__ACTIVITY__
I would like the number of lines in the data that contain the word "smooth". Please give that number alone.
[Opening MATERIAL SUPPLIED section]
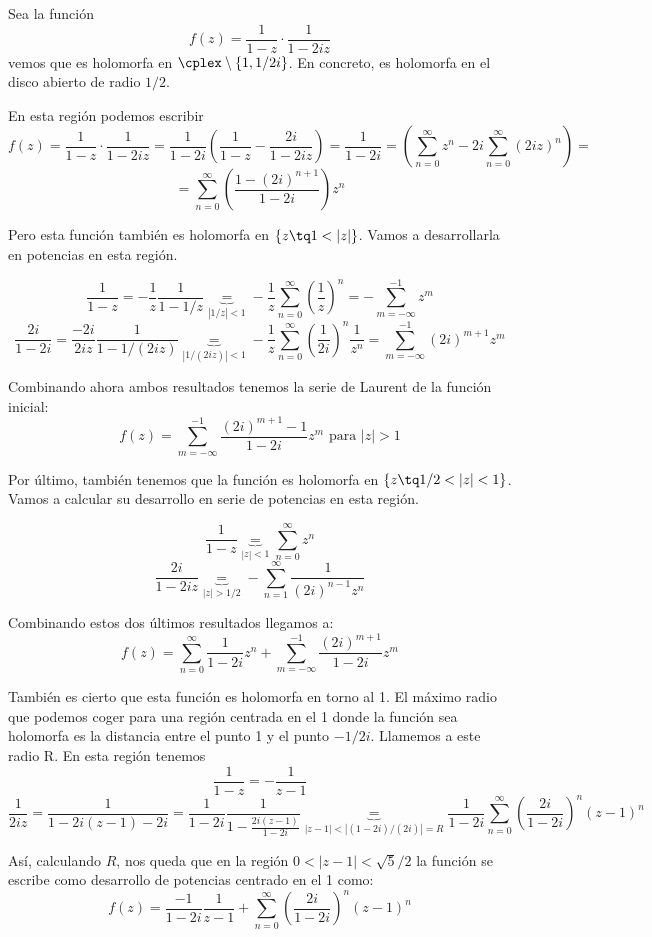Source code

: \documentclass{apuntes}
\begin{document}
\begin{example}
Sea la función
\[f(z)=\frac{1}{1-z}\cdot \frac{1}{1-2iz}\]
vemos que es holomorfa en $\cplex\setminus\{1,1/2i\}$. En concreto, es holomorfa en el disco abierto de radio $1/2$.

En esta región podemos escribir
\[f(z)=\frac{1}{1-z}\cdot \frac{1}{1-2iz} = \frac{1}{1-2i}\left(\frac{1}{1-z}-\frac{2i}{1-2iz} \right)=\frac{1}{1-2i}=\left(\sum_{n=0}^{\infty} z^n - 2i\sum_{n=0}^{\infty}(2iz)^n \right)=\]
\[=\sum_{n=0}^{\infty}\left(\frac{1-(2i)^{n+1}}{1-2i}\right)z^n\]

Pero esta función también es holomorfa en $\{z \tq 1<|z|\}$. Vamos a desarrollarla en potencias en esta región.

\[\frac{1}{1-z} = -\frac{1}{z}\frac{1}{1-1/z}\underbrace{=}_{|1/z|<1} -\frac{1}{z}\sum_{n=0}^{\infty}\left(\frac{1}{z}\right)^n = -\sum_{m=-\infty}^{-1}z^m\]
\[\frac{2i}{1-2i}= \frac{-2i}{2iz}\frac{1}{1-1/(2iz)} \underbrace{=}_{|1/(2iz)|<1} -\frac{1}{z}\sum_{n=0}^{\infty}\left(\frac{1}{2i}\right)^n\frac{1}{z^n}=\sum_{m=-\infty}^{-1}(2i)^{m+1}z^m\]

Combinando ahora ambos resultados tenemos la serie de Laurent de la función inicial:
\[f(z)=\sum_{m=-\infty}^{-1}\frac{(2i)^{m+1}-1}{1-2i}z^m \text{ para } |z| >1\]

Por último, también tenemos que la función es holomorfa en $\{z \tq 1/2<|z|<1\}$. Vamos a calcular su desarrollo en serie de potencias en esta región.

\[\frac{1}{1-z} \underbrace{=}_{|z|<1} \sum_{n=0}^{\infty} z^n\]
\[\frac{2i}{1-2iz} \underbrace{=}_{|z|>1/2} - \sum_{n=1}^{\infty}\frac{1}{(2i)^{n-1}z^n}\]

Combinando estos dos últimos resultados llegamos a:
\[f(z)=\sum_{n=0}^{\infty}\frac{1}{1-2i}z^n+\sum_{m=-\infty}^{-1}\frac{(2i)^{m+1}}{1-2i}z^m\]

También es cierto que esta función es holomorfa en torno al 1. El máximo radio que podemos coger para una región centrada en el 1 donde la función sea holomorfa es la distancia entre el punto 1 y el punto $-1/2i$. Llamemos a este radio R. En esta región tenemos
\[\frac{1}{1-z} = -\frac{1}{z-1}\]
\[\frac{1}{2iz} = \frac{1}{1-2i(z-1)-2i} = \frac{1}{1-2i}\frac{1}{1-\frac{2i(z-1)}{1-2i}} \underbrace{=}_{|z-1|<|(1-2i)/(2i)|=R} \frac{1}{1-2i}\sum_{n=0}^{\infty} \left( \frac{2i}{1-2i}\right)^n (z-1)^n\]

Así, calculando $R$, nos queda que en la región $0<|z-1|<\sqrt{5}/2$ la función se escribe como desarrollo de potencias centrado en el 1 como:
\[f(z)=\frac{-1}{1-2i}\frac{1}{z-1}+\sum_{n=0}^{\infty}\left(\frac{2i}{1-2i} \right)^n(z-1)^n\]
\end{example}
\end{document}
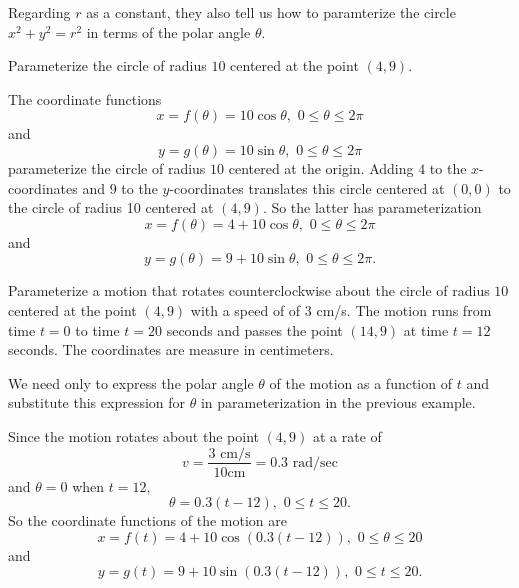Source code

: \documentclass{ximera}
\begin{document}
Regarding $r$ as a constant, they also tell us how to paramterize the circle $x^2 + y^2 = r^2$ in terms of the polar angle $\theta$.

\begin{example} \label{Ex10:Cosine}
Parameterize the circle of radius $10$ centered at the point $(4,9)$.

\begin{explanation}
The coordinate functions
\[
     x = f(\theta) = 10\cos \theta  , \, \,   0\leq \theta \leq 2\pi
\]
and
\[
  y =g(\theta) = 10\sin \theta   , \,\, 0\leq \theta \leq 2\pi
\]
parameterize the circle of radius $10$ centered at the origin. Adding $4$ to the $x$-coordinates and $9$ to the $y$-coordinates translates this circle centered at $(0,0)$ to the circle of radius 10 centered at $(4,9)$. So the latter has parameterization
\[
     x = f(\theta) = 4+ 10\cos \theta ,  \,\,  0\leq \theta \leq 2\pi
\]
and
\[
  y = g(\theta) = 9 + 10\sin \theta  , \,\,   0\leq \theta \leq 2\pi .
\]
\end{explanation}
\end{example}


\begin{example} \label{Ex12:Cosine}
Parameterize a motion that rotates counterclockwise about the circle of radius $10$ centered at the point $(4,9)$ with a speed of of $3$ cm/s. The motion runs from time $t=0$ to time $t=20$ seconds and passes the point $(14,9)$ at time $t=12$ seconds. The coordinates are measure in centimeters.

\begin{explanation}
We need only to express the polar angle $\theta$ of the motion as a function of $t$ and substitute this expression for $\theta$ in parameterization in the previous example.

Since the motion rotates about the point $(4,9)$ at a rate of
\[
    v = \frac{3 \text{ cm/s}}{10 \text{cm}} = 0.3 \text{ rad/sec} 
\]
and $\theta = 0$ when $t=12$, 
\[
   \theta = 0.3(t-12) , \,\, 0\leq t \leq 20 .
\]
So the coordinate functions of the motion are
\[
     x = f(t) = 4+ 10\cos (0.3(t-12)) ,  \,\,  0\leq \theta \leq 20
\]
and
\[
  y = g(t) = 9 + 10\sin (0.3(t-12))  , \,\,   0\leq t\leq 20 .
\]
\end{explanation}
\end{example}
\end{document}

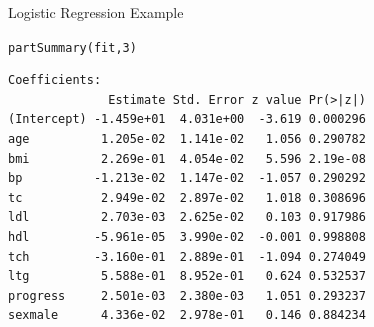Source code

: \documentclass{beamer}\usepackage[]{graphicx}\usepackage[]{color}
\makeatletter
\newcommand{\hlnum}[1]{\textcolor[rgb]{0.69,0.494,0}{#1}}%
\newcommand{\hlstr}[1]{\textcolor[rgb]{0.749,0.012,0.012}{#1}}%
\newcommand{\hlcom}[1]{\textcolor[rgb]{0.514,0.506,0.514}{\textit{#1}}}%
\newcommand{\hlopt}[1]{\textcolor[rgb]{0,0,0}{#1}}%
\newcommand{\hlstd}[1]{\textcolor[rgb]{0,0,0}{#1}}%
\newcommand{\hlkwb}[1]{\textcolor[rgb]{0,0.341,0.682}{#1}}%
\newcommand{\hlkwc}[1]{\textcolor[rgb]{0,0,0}{\textbf{#1}}}%
\newcommand{\hlkwd}[1]{\textcolor[rgb]{0.004,0.004,0.506}{#1}}%
\newenvironment{kframe}{%
 \def\at@end@of@kframe{}%
 \ifinner\ifhmode%
  \def\at@end@of@kframe{\end{minipage}}%
  \begin{minipage}{\columnwidth}%
 \fi\fi%
 \def\FrameCommand##1{\hskip\@totalleftmargin \hskip-\fboxsep
 \colorbox{shadecolor}{##1}\hskip-\fboxsep
     \hskip-\linewidth \hskip-\@totalleftmargin \hskip\columnwidth}%
 \MakeFramed {\advance\hsize-\width
   \@totalleftmargin\z@ \linewidth\hsize
   \@setminipage}}%
 {\par\unskip\endMakeFramed%
 \at@end@of@kframe}
\newenvironment{knitrout}{}{} %
\makeatother
\begin{document}


\begin{frame}[fragile]{Logistic Regression Example}
  
\begin{knitrout}\footnotesize
{}\color{fgcolor}\begin{kframe}
\begin{alltt}
\hlkwd{partSummary}\hlstd{(fit,} \hlnum{3}\hlstd{)}
\end{alltt}
\begin{verbatim}
Coefficients:
              Estimate Std. Error z value Pr(>|z|)
(Intercept) -1.459e+01  4.031e+00  -3.619 0.000296
age          1.205e-02  1.141e-02   1.056 0.290782
bmi          2.269e-01  4.054e-02   5.596 2.19e-08
bp          -1.213e-02  1.147e-02  -1.057 0.290292
tc           2.949e-02  2.897e-02   1.018 0.308696
ldl          2.703e-03  2.625e-02   0.103 0.917986
hdl         -5.961e-05  3.990e-02  -0.001 0.998808
tch         -3.160e-01  2.889e-01  -1.094 0.274049
ltg          5.588e-01  8.952e-01   0.624 0.532537
progress     2.501e-03  2.380e-03   1.051 0.293237
sexmale      4.336e-02  2.978e-01   0.146 0.884234
\end{verbatim}
\end{kframe}
\end{knitrout}
  
\end{frame}
\end{document}
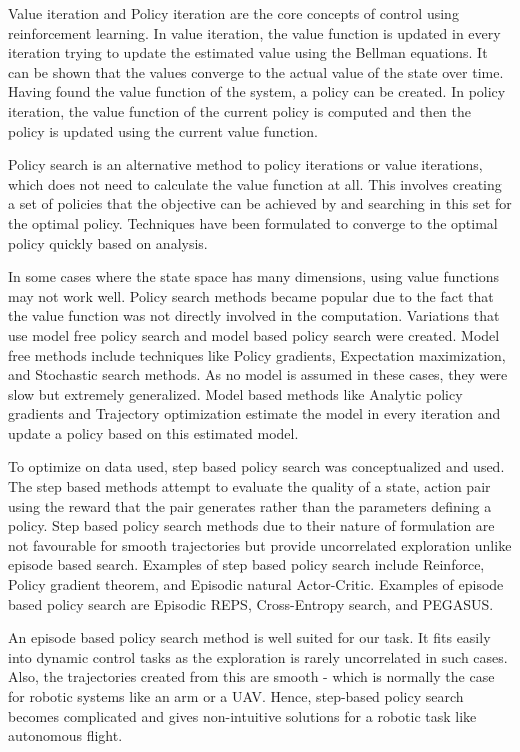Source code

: \documentclass[hidelinks,BTech]{iitmdiss}
\begin{document}
Value iteration and Policy iteration are the core concepts of control using reinforcement learning. In value iteration, the value function is updated in every iteration trying to update the estimated value using the Bellman equations. It can be shown that the values converge to the actual value of the state over time. Having found the value function of the system, a policy can be created. In policy iteration, the value function of the current policy is computed and then the policy is updated using the current value function.

Policy search is an alternative method to policy iterations or value iterations, which does not need to calculate the value function at all. This involves creating a set of policies that the objective can be achieved by and searching in this set for the optimal policy. Techniques have been formulated to converge to the optimal policy quickly based on analysis.

In some cases where the state space has many dimensions, using value functions may not work well. Policy search methods became popular due to the fact that the value function was not directly involved in the computation. Variations that use model free policy search and model based policy search were created. Model free methods include techniques like Policy gradients, Expectation maximization, and Stochastic search methods. As no model is assumed in these cases, they were slow but extremely generalized. Model based methods like Analytic policy gradients and Trajectory optimization estimate the model in every iteration and update a policy based on this estimated model.

To optimize on data used, step based policy search was conceptualized and used. The step based methods attempt to evaluate the quality of a state, action pair using the reward that the pair generates rather than the parameters defining a policy. Step based policy search methods due to their nature of formulation are not favourable for smooth trajectories but provide uncorrelated exploration unlike episode based search. Examples of step based policy search include Reinforce, Policy gradient theorem, and Episodic natural Actor-Critic. Examples of episode based policy search are Episodic REPS, Cross-Entropy search, and PEGASUS.

An episode based policy search method is well suited for our task. It fits easily into dynamic control tasks as the exploration is rarely uncorrelated in such cases. Also, the trajectories created from this are smooth - which is normally the case for robotic systems like an arm or a UAV. Hence, step-based policy search becomes complicated and gives non-intuitive solutions for a robotic task like autonomous flight.
\end{document}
[Closing MATERIAL SUPPLIED section]
__FINISHED TASK__
2